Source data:
• • • • • • •
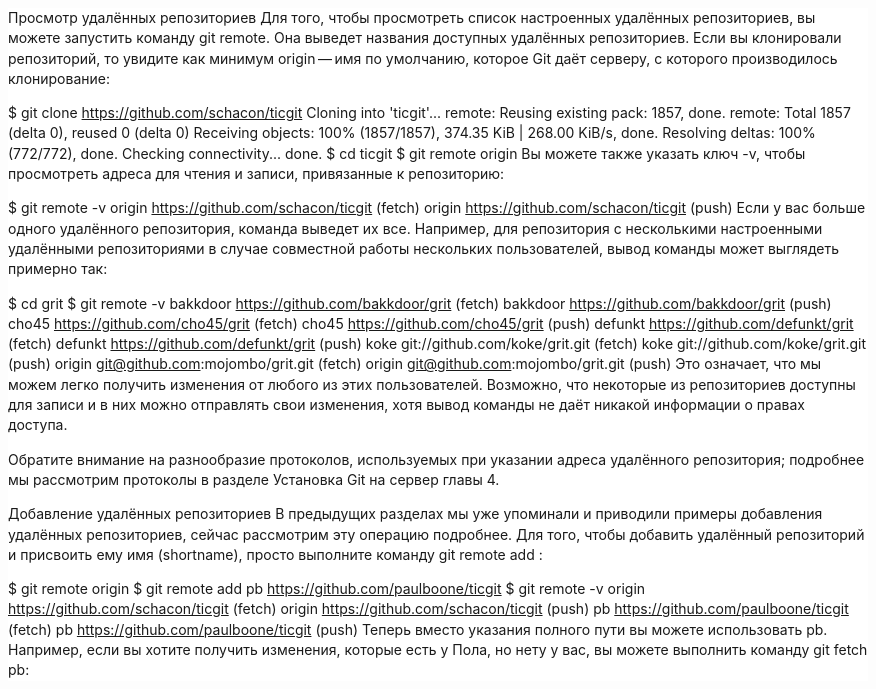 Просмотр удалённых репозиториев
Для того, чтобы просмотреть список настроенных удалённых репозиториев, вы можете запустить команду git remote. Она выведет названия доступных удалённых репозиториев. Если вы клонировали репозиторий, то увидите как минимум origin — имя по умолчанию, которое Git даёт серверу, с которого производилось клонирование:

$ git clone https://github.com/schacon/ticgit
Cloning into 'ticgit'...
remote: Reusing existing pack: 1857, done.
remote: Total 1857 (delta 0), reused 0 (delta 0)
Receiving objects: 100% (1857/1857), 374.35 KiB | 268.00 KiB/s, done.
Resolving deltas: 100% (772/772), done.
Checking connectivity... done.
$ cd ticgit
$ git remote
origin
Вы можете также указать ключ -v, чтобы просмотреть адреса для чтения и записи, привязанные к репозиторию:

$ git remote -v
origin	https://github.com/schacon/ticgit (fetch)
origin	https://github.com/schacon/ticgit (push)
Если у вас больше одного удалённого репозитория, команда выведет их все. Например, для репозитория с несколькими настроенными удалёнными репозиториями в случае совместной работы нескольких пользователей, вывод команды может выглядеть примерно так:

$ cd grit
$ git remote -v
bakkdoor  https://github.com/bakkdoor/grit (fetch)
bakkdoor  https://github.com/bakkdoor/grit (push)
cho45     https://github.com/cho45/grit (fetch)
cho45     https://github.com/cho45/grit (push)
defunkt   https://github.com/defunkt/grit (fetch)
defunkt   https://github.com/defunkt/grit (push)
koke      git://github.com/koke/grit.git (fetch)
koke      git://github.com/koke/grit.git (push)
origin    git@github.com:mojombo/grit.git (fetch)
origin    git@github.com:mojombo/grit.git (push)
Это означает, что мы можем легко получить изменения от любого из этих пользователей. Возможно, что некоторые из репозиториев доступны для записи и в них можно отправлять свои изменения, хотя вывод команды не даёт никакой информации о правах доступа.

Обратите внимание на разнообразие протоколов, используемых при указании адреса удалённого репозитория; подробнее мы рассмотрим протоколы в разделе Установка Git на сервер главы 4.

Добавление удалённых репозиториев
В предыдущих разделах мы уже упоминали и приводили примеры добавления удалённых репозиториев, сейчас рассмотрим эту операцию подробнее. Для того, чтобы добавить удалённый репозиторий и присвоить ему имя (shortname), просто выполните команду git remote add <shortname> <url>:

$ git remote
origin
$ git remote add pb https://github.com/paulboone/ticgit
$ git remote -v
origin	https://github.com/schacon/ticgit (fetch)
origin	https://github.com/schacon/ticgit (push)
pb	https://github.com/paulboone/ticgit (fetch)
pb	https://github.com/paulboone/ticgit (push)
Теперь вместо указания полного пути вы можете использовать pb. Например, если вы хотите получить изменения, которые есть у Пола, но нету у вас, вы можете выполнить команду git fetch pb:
• • • • • • •
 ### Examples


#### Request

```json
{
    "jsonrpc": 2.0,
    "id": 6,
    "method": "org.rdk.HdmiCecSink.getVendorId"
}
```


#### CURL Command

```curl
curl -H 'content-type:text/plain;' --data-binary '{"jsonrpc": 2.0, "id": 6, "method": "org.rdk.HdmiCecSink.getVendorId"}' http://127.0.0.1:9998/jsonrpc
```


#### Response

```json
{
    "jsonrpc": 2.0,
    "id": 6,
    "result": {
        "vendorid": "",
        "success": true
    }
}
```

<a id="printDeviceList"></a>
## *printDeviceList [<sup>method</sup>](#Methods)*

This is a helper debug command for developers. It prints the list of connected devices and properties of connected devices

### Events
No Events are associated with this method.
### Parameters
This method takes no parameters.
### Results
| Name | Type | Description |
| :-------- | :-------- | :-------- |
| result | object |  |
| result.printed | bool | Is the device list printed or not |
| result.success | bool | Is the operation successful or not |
• • • • • • •
Starting at the line with "Просмотр удалённых репозиториев" in the entries above, write out every line exactly until the line with "remote: Reusing existing pack: 1857, done." has been written. Include no pictures and nothing more.

 Просмотр удалённых репозиториев
Для того, чтобы просмотреть список настроенных удалённых репозиториев, вы можете запустить команду git remote. Она выведет названия доступных удалённых репозиториев. Если вы клонировали репозиторий, то увидите как минимум origin — имя по умолчанию, которое Git даёт серверу, с которого производилось клонирование:

$ git clone https://github.com/schacon/ticgit
Cloning into 'ticgit'...
remote: Reusing existing pack: 1857, done.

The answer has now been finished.